ZITI is very happy to announce the talk ‘Efficient Hardware for Neural Networks’ by Prof. Dr. Grace Li Zhang (TU Darmstadt) on July 29 2024. The talk will be given at 4 pm in room U014 of OMZ (INF 350, floor -1)

Title: Efficient Hardware for Neural Networks

Abstract: The last decade has witnessed significant breakthroughs of deep neural networks (DNNs) in many fields. These breakthroughs have been achieved at extremely high computation and memory cost. Accordingly, the increasing complexity of DNNs has led to a quest for efficient hardware platforms. In this talk, class-aware pruning is first presented to reduce the number of multiply-and-accumulate (MAC) operations in DNNs. Class-exclusion early-exit is then examined to reveal the target class before the last layer is reached. To accelerate DNNs, digital accelerators such as systolic array from Google can be used. Such an accelerator is composed of an array of processing elements to efficiently execute MAC operations in parallel. However, such accelerators suffer from high energy consumption. To reduce energy consumption of MAC operations, we select quantized weight values with good power and timing characteristics. To reduce energy consumption incurred by data movement, logic design of neural networks is presented. In the end, on-going research topics and future research plan will be summarized.

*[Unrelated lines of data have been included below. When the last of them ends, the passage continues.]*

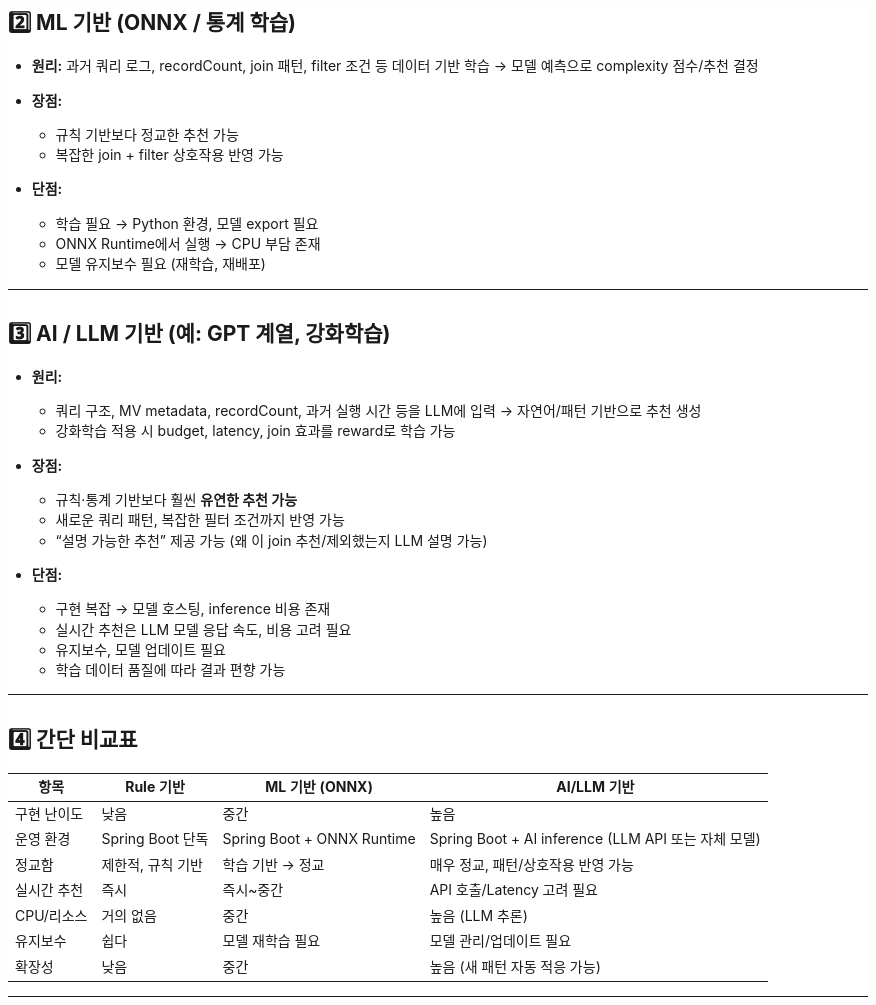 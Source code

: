 
## 2️⃣ ML 기반 (ONNX / 통계 학습)

* **원리:** 과거 쿼리 로그, recordCount, join 패턴, filter 조건 등 데이터 기반 학습 → 모델 예측으로 complexity 점수/추천 결정
* **장점:**

  * 규칙 기반보다 정교한 추천 가능
  * 복잡한 join + filter 상호작용 반영 가능
* **단점:**

  * 학습 필요 → Python 환경, 모델 export 필요
  * ONNX Runtime에서 실행 → CPU 부담 존재
  * 모델 유지보수 필요 (재학습, 재배포)

---

## 3️⃣ AI / LLM 기반 (예: GPT 계열, 강화학습)

* **원리:**

  * 쿼리 구조, MV metadata, recordCount, 과거 실행 시간 등을 LLM에 입력 → 자연어/패턴 기반으로 추천 생성
  * 강화학습 적용 시 budget, latency, join 효과를 reward로 학습 가능
* **장점:**

  * 규칙·통계 기반보다 훨씬 **유연한 추천 가능**
  * 새로운 쿼리 패턴, 복잡한 필터 조건까지 반영 가능
  * “설명 가능한 추천” 제공 가능 (왜 이 join 추천/제외했는지 LLM 설명 가능)
* **단점:**

  * 구현 복잡 → 모델 호스팅, inference 비용 존재
  * 실시간 추천은 LLM 모델 응답 속도, 비용 고려 필요
  * 유지보수, 모델 업데이트 필요
  * 학습 데이터 품질에 따라 결과 편향 가능

---

## 4️⃣ 간단 비교표

| 항목      | Rule 기반        | ML 기반 (ONNX)               | AI/LLM 기반                                     |
| ------- | -------------- | -------------------------- | --------------------------------------------- |
| 구현 난이도  | 낮음             | 중간                         | 높음                                            |
| 운영 환경   | Spring Boot 단독 | Spring Boot + ONNX Runtime | Spring Boot + AI inference (LLM API 또는 자체 모델) |
| 정교함     | 제한적, 규칙 기반     | 학습 기반 → 정교                 | 매우 정교, 패턴/상호작용 반영 가능                          |
| 실시간 추천  | 즉시             | 즉시~중간                      | API 호출/Latency 고려 필요                          |
| CPU/리소스 | 거의 없음          | 중간                         | 높음 (LLM 추론)                                   |
| 유지보수    | 쉽다             | 모델 재학습 필요                  | 모델 관리/업데이트 필요                                 |
| 확장성     | 낮음             | 중간                         | 높음 (새 패턴 자동 적응 가능)                            |

---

CV: Grace Li Zhang received the Dr.-Ing. degree from the Technical University of Munich (TUM), in 2018. She joined TU Darmstadt in 2022 as a Tenure Track Assistant Professor. She leads the Hardware for Artificial Intelligence Group. Her research focuses on efficient hardware acceleration for AI algorithms and systems, AI computing with emerging devices, e.g., RRAM and optical components, circuit and system design methodologies for AI, explainability of AI and neuromorphic computing.